Problem: Could you return the listing below exactly, with every line intact?
================
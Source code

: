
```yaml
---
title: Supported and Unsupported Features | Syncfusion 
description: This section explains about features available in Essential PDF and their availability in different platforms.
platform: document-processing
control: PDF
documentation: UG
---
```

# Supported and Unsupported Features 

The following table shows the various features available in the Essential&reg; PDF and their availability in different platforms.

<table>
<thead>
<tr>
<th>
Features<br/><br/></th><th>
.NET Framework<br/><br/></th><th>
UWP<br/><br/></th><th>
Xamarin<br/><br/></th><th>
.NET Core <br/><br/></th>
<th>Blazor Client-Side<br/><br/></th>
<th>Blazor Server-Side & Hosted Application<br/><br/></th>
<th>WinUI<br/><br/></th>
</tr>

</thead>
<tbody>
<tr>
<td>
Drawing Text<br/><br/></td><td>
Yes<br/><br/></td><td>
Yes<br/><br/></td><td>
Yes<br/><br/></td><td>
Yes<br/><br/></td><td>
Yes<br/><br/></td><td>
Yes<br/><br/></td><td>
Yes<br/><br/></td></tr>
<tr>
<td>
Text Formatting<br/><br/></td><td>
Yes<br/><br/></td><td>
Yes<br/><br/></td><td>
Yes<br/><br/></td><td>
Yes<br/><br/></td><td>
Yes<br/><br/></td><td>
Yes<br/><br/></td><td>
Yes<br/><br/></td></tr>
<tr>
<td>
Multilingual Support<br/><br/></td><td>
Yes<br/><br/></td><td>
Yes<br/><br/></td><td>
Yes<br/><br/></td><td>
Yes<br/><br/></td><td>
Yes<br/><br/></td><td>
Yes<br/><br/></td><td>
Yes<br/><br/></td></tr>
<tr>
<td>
================
Task solution:
Source code

:
```yaml
---
title: Supported and Unsupported Features | Syncfusion 
description: This section explains about features available in Essential PDF and their availability in different platforms.
platform: document-processing
control: PDF
documentation: UG
---
```

# Supported and Unsupported Features 

The following table shows the various features available in the Essential&reg; PDF and their availability in different platforms.

<table>
<thead>
<tr>
<th>
Features<br/><br/></th><th>
.NET Framework<br/><br/></th><th>
UWP<br/><br/></th><th>
Xamarin<br/><br/></th><th>
.NET Core <br/><br/></th>
<th>Blazor Client-Side<br/><br/></th>
<th>Blazor Server-Side & Hosted Application<br/><br/></th>
<th>WinUI<br/><br/></th>
</tr>

</thead>
<tbody>
<tr>
<td>
Drawing Text<br/><br/></td><td>
Yes<br/><br/></td><td>
Yes<br/><br/></td><td>
Yes<br/><br/></td><td>
Yes<br/><br/></td><td>
Yes<br/><br/></td><td>
Yes<br/><br/></td><td>
Yes<br/><br/></td></tr>
<tr>
<td>
Text Formatting<br/><br/></td><td>
Yes<br/><br/></td><td>
Yes<br/><br/></td><td>
Yes<br/><br/></td><td>
Yes<br/><br/></td><td>
Yes<br/><br/></td><td>
Yes<br/><br/></td><td>
Yes<br/><br/></td></tr>
<tr>
<td>
Multilingual Support<br/><br/></td><td>
Yes<br/><br/></td><td>
Yes<br/><br/></td><td>
Yes<br/><br/></td><td>
Yes<br/><br/></td><td>
Yes<br/><br/></td><td>
Yes<br/><br/></td><td>
Yes<br/><br/></td></tr>
<tr>
<td>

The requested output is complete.